WHAT THIS TASK INVOLVES: Leave out all pictures while repeating the records exactly and completely.

PROVIDED INFORMATION:
---------------

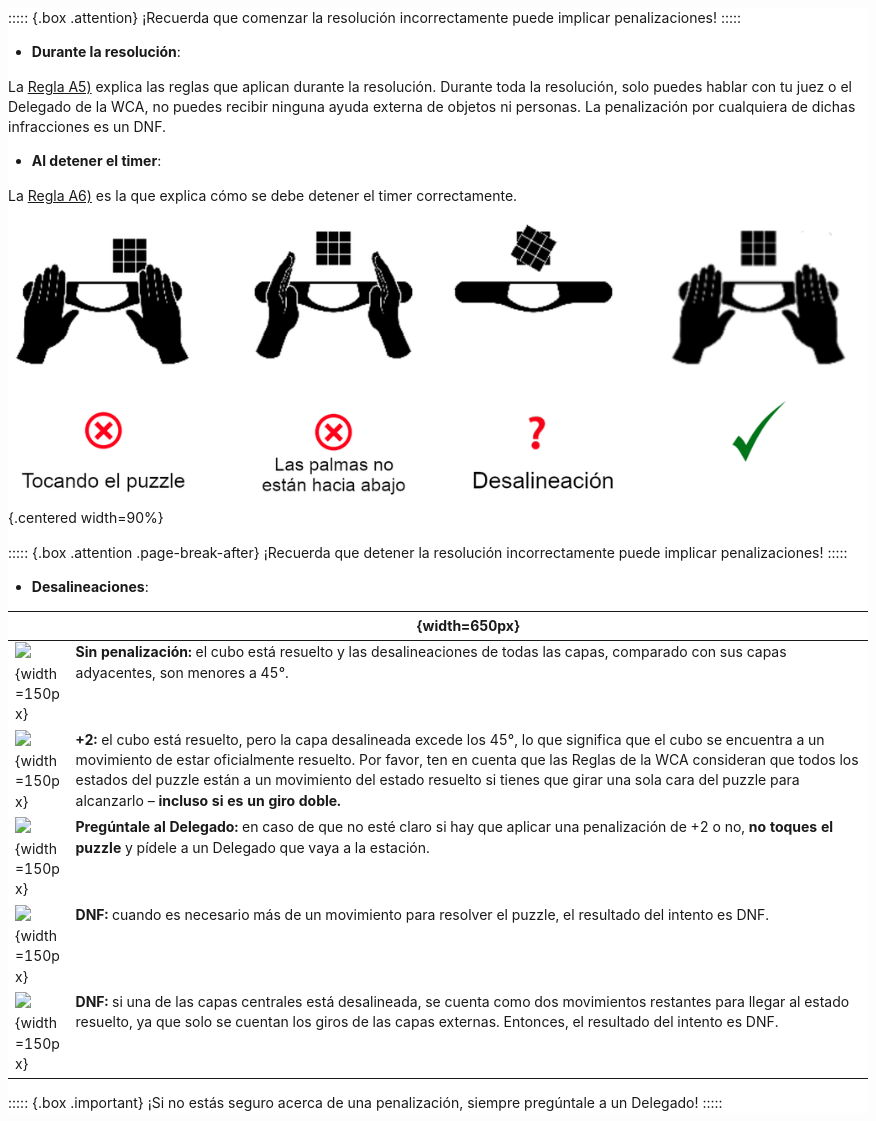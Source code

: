 ::::: {.box .attention}
¡Recuerda que comenzar la resolución incorrectamente puede implicar penalizaciones!
:::::

- **Durante la resolución**:

La [Regla A5)](https://www.worldcubeassociation.org/regulations/#A5) explica las reglas que aplican durante la resolución.
Durante toda la resolución, solo puedes hablar con tu juez o el Delegado de la WCA, no puedes recibir ninguna ayuda externa de objetos ni personas. La penalización por cualquiera de dichas infracciones es un DNF.

- **Al detener el timer**:

La [Regla A6)](https://www.worldcubeassociation.org/regulations/#A6) es la que explica cómo se debe detener el timer correctamente.

![](images/RegA6_es.png){.centered width=90%}

::::: {.box .attention .page-break-after}
¡Recuerda que detener la resolución incorrectamente puede implicar penalizaciones!
:::::

- **Desalineaciones**:

|  |  ![](){width=650px} |
| --- | --- |
| ![](images/nopenalty.jpg){width=150px} | **Sin penalización:** el cubo está resuelto y las desalineaciones de todas las capas, comparado con sus capas adyacentes, son menores a 45°. |
| ![](images/plus2.jpg){width=150px} | **+2:** el cubo está resuelto, pero la capa desalineada excede los 45°, lo que significa que el cubo se encuentra a un movimiento de estar oficialmente resuelto. Por favor, ten en cuenta que las Reglas de la WCA consideran que todos los estados del puzzle están a un movimiento del estado resuelto si tienes que girar una sola cara del puzzle para alcanzarlo – **incluso si es un giro doble.** |  
| ![](images/unclear.jpg){width=150px} | **Pregúntale al Delegado:** en caso de que no esté claro si hay que aplicar una penalización de +2 o no, **no toques el puzzle** y pídele a un Delegado que vaya a la estación. |
| ![](images/DNF2moves.jpg){width=150px} | **DNF:** cuando es necesario más de un movimiento para resolver el puzzle, el resultado del intento es DNF. |
| ![](images/DNFslice.jpg){width=150px} | **DNF:** si una de las capas centrales está desalineada, se cuenta como dos movimientos restantes para llegar al estado resuelto, ya que solo se cuentan los giros de las capas externas. Entonces, el resultado del intento es DNF. |

::::: {.box .important}
¡Si no estás seguro acerca de una penalización, siempre pregúntale a un Delegado!
:::::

---------------

WRITTEN SOLUTION:
Source code

: ::::: {.box .attention}
¡Recuerda que comenzar la resolución incorrectamente puede implicar penalizaciones!
:::::

- **Durante la resolución**:

La [Regla A5)](https://www.worldcubeassociation.org/regulations/#A5) explica las reglas que aplican durante la resolución.
Durante toda la resolución, solo puedes hablar con tu juez o el Delegado de la WCA, no puedes recibir ninguna ayuda externa de objetos ni personas. La penalización por cualquiera de dichas infracciones es un DNF.

- **Al detener el timer**:

La [Regla A6)](https://www.worldcubeassociation.org/regulations/#A6) es la que explica cómo se debe detener el timer correctamente.

![](images/RegA6_es.png){.centered width=90%}

::::: {.box .attention .page-break-after}
¡Recuerda que detener la resolución incorrectamente puede implicar penalizaciones!
:::::

- **Desalineaciones**:

|  |  ![](){width=650px} |
| --- | --- |
| ![](images/nopenalty.jpg){width=150px} | **Sin penalización:** el cubo está resuelto y las desalineaciones de todas las capas, comparado con sus capas adyacentes, son menores a 45°. |
| ![](images/plus2.jpg){width=150px} | **+2:** el cubo está resuelto, pero la capa desalineada excede los 45°, lo que significa que el cubo se encuentra a un movimiento de estar oficialmente resuelto. Por favor, ten en cuenta que las Reglas de la WCA consideran que todos los estados del puzzle están a un movimiento del estado resuelto si tienes que girar una sola cara del puzzle para alcanzarlo – **incluso si es un giro doble.** |  
| ![](images/unclear.jpg){width=150px} | **Pregúntale al Delegado:** en caso de que no esté claro si hay que aplicar una penalización de +2 o no, **no toques el puzzle** y pídele a un Delegado que vaya a la estación. |
| ![](images/DNF2moves.jpg){width=150px} | **DNF:** cuando es necesario más de un movimiento para resolver el puzzle, el resultado del intento es DNF. |
| ![](images/DNFslice.jpg){width=150px} | **DNF:** si una de las capas centrales está desalineada, se cuenta como dos movimientos restantes para llegar al estado resuelto, ya que solo se cuentan los giros de las capas externas. Entonces, el resultado del intento es DNF. |

::::: {.box .important}
¡Si no estás seguro acerca de una penalización, siempre pregúntale a un Delegado!
:::::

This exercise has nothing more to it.